Author + information
- Published online September 12, 2018.
- Vicente Bodi, MD, PhD∗ ()
- Department of Cardiology, Hospital Clinico Universitario, INCLIVA, CIBERCV, University of Valencia, Valencia, Spain
- ↵∗Address for correspondence:
Prof. Vicente Bodi, Department of Cardiology, Hospital Clinico Universitario, Instituto de Investigación Sanitaria del Hospital Clínico de Valencia, Centro de Investigación Biomédica en Red de las Enfermedades Cardiovasculares, University of Valencia, Blasco Ibanez 17, 46010, Valencia, Spain.
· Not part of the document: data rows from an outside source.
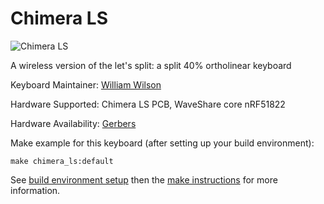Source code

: # Chimera LS

![Chimera LS](https://imgur.com/FOGlO4M.jpg)

A wireless version of the let's split: a split 40% ortholinear keyboard

Keyboard Maintainer: [William Wilson](https://github.com/GlenPickle)


Hardware Supported: Chimera LS PCB, WaveShare core nRF51822

Hardware Availability: [Gerbers](https://github.com/GlenPickle/Chimera/tree/master/ls/gerbers)

Make example for this keyboard (after setting up your build environment):

    make chimera_ls:default

See [build environment setup](https://docs.qmk.fm/build_environment_setup.html) then the [make instructions](https://docs.qmk.fm/make_instructions.html) for more information.
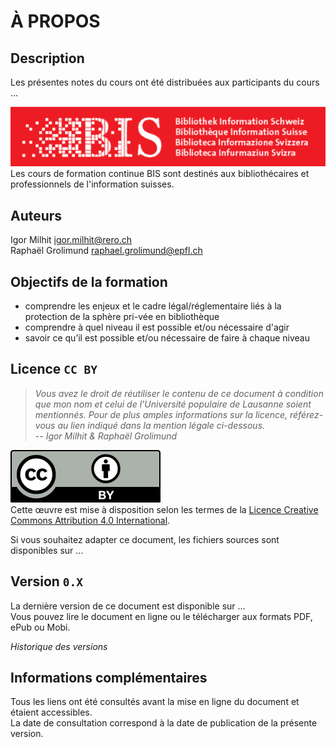 # À PROPOS

## Description
Les présentes notes du cours ont été distribuées aux participants du cours ...

![logo BIS](img/BIS_logo.png)   
Les cours de formation continue BIS sont destinés aux bibliothécaires et professionnels de l'information suisses.


## Auteurs
Igor Milhit [igor.milhit@rero.ch](mailto:igor.milhit@rero.ch)   
Raphaël Grolimund [raphael.grolimund@epfl.ch](mailto:raphael.grolimund@epfl.ch)   


## Objectifs de la formation
* comprendre les enjeux et le cadre légal/réglementaire liés à la protection de la sphère pri-vée en bibliothèque
* comprendre à quel niveau il est possible et/ou nécessaire d'agir
* savoir ce qu’il est possible et/ou nécessaire de faire à chaque niveau

## Licence `CC BY`
> *Vous avez le droit de réutiliser le contenu de ce document à condition que mon nom et celui de l'Université populaire de Lausanne soient mentionnés. Pour de plus amples informations sur la licence, référez-vous au lien indiqué dans la mention légale ci-dessous.*   
> -- *Igor Milhit & Raphaël Grolimund*   

![logo CC-BY](img/by.svg)   
Cette œuvre est mise à disposition selon les termes de la [Licence Creative Commons Attribution 4.0 International](http://creativecommons.org/licenses/by/4.0/deed.fr).

Si vous souhaitez adapter ce document, les fichiers sources sont disponibles sur ...


## Version `0.X`
La dernière version de ce document est disponible sur ...   
Vous pouvez lire le document en ligne ou le télécharger aux formats PDF, ePub ou Mobi.   

*Historique des versions*   


## Informations complémentaires
Tous les liens ont été consultés avant la mise en ligne du document et étaient accessibles.   
La date de consultation correspond à la date de publication de la présente version.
In patients with ST-segment elevation myocardial infarction (STEMI), cardiovascular magnetic resonance (CMR) allows for a simultaneous state-of-the-art assessment of a variety of indexes including volumes, ejection fraction, contractile reserve, edema, hemorrhage, microvascular obstruction, infarct size, and residual ischemia (1,2). Over the past 2 decades, in parallel with the progressive incorporation of all these indexes, we have witnessed extraordinary progress in diagnosis of structural damage, understanding of pathophysiology, risk stratification, and evaluation of the effect of novel therapies in STEMI patients. The decisive step for the definitive introduction of this technique in clinical practice will be the verification of its value in decision making.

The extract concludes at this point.